Günümüze ve geleceğe doğru baktığımızda ise günlük hayat içinde etkileşimde bulunduğumuz teknolojik ürünler devamlı kendini yeniledi, güncelledi ve gelişmeye devam ediyor. Bu dinamik döngü toplumları ve alışkanlıklarını biçimlendirdi. Özellikle bilişim, iletişim teknolojisindeki "sanat, zanaat ve akıl" üst seviyelere çıktı, insanlık için yeni bir idealin başlamasına ve insanların buna tutunmasına zemin hazırlandı. Özellikle günümüzde bilişim teknolojisi içindeki ürünler, insanlar arasında sınırları kaldırdı ve dijital zeminde herkese ulaşılabilir bir ortam oluştu.
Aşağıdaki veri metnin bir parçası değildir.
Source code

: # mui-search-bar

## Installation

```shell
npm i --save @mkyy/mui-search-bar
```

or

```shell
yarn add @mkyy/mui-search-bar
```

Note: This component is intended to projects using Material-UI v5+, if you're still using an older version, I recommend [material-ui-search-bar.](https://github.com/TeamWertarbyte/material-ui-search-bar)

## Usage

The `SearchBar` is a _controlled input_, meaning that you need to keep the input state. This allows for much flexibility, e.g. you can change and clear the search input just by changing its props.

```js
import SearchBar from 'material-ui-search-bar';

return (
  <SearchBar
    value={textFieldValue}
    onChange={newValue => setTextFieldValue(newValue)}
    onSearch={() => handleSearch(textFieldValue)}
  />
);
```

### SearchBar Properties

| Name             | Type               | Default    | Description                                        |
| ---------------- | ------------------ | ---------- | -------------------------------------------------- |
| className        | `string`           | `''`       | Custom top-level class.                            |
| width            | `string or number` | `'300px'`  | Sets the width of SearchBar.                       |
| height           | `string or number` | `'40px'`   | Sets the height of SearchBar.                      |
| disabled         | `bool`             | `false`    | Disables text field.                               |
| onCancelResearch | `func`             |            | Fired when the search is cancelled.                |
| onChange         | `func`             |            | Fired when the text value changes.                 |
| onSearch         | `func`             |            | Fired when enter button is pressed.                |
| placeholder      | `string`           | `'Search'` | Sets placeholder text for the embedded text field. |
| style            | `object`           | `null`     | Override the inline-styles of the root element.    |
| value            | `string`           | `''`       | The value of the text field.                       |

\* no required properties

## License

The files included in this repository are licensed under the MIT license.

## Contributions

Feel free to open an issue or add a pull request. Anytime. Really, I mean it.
Dolayısıyla bu gelişim; 20. yüzyılın ikinci yarısında artan ve küreselleşme olgusu içinde yer alan yeni bir boyut olarak karşımıza çıktı. Belki de insanlık bilerek ya da bilmeyerek dijitalleşme kapsamında yarattığı yeni teknolojik ürünlerle yeni bir izm'e yol açtı, Dijitalleşme (Digitalizm) idealine sarıldı. Artık düşüncelerini, isteklerini, taleplerini mobil cihazında bir parmak hareketi ile paylaşabilecek ve sonucunda etkileşim içine girebilecek safhaya taşıdı. Bu safhadaki etkileşim gücü birinci sanayi devrimin sonucu olan buhar gücünden daha etkili bir güç haline geldi. Artık bilginin ve bilgi değerlerinin arttığı bir dönemde yaşandığının konuşulduğu yeni dönemdeki bu ütopik durum kulağa hoş gelse de sonuçlarının distopik bir sürece sebep olabileceği tartışılıyor. Teknoloji kavramının bu kadar etkin olduğu bir süreçte doğal olarak insanlıkta buna bağlı yeni bir aydınlanma ve dönüşüm içine giriyor. Bu dönüşümün teknolojinin iyi tarafları ile yoğunlaşması ümidi dile getirilirken, bilgi etkileşiminin yoğun olacağı yeni dönemde toplumlar için çok farklı sürece doğru yol alınabileceği söyleniyor. Yapay zeka, nesnelerin interneti, blok zinciri, sanal gerçeklik ve arttırılmış gerçeklik, makine öğrenmesi gibi teknolojik ürünlerin insanlığı ve günlük insan hayatını etkiler hale geldiği ifade ediliyor. Belki de bu dijitalleşme döneminde birinci sanayi devrimi sonrası olan göçler gibi köylerden şehirlere göç olmayacağı fakat kendi lokasyonunda yaşayan, çalışan yeni küresel dijital işçi sınıflarının oluşacağına kesin gözüyle bakılıyor. Dijital süreçlere dahil olan insan kaynağının ekonomik süreçleri etkileyebileceği tartışılıyor.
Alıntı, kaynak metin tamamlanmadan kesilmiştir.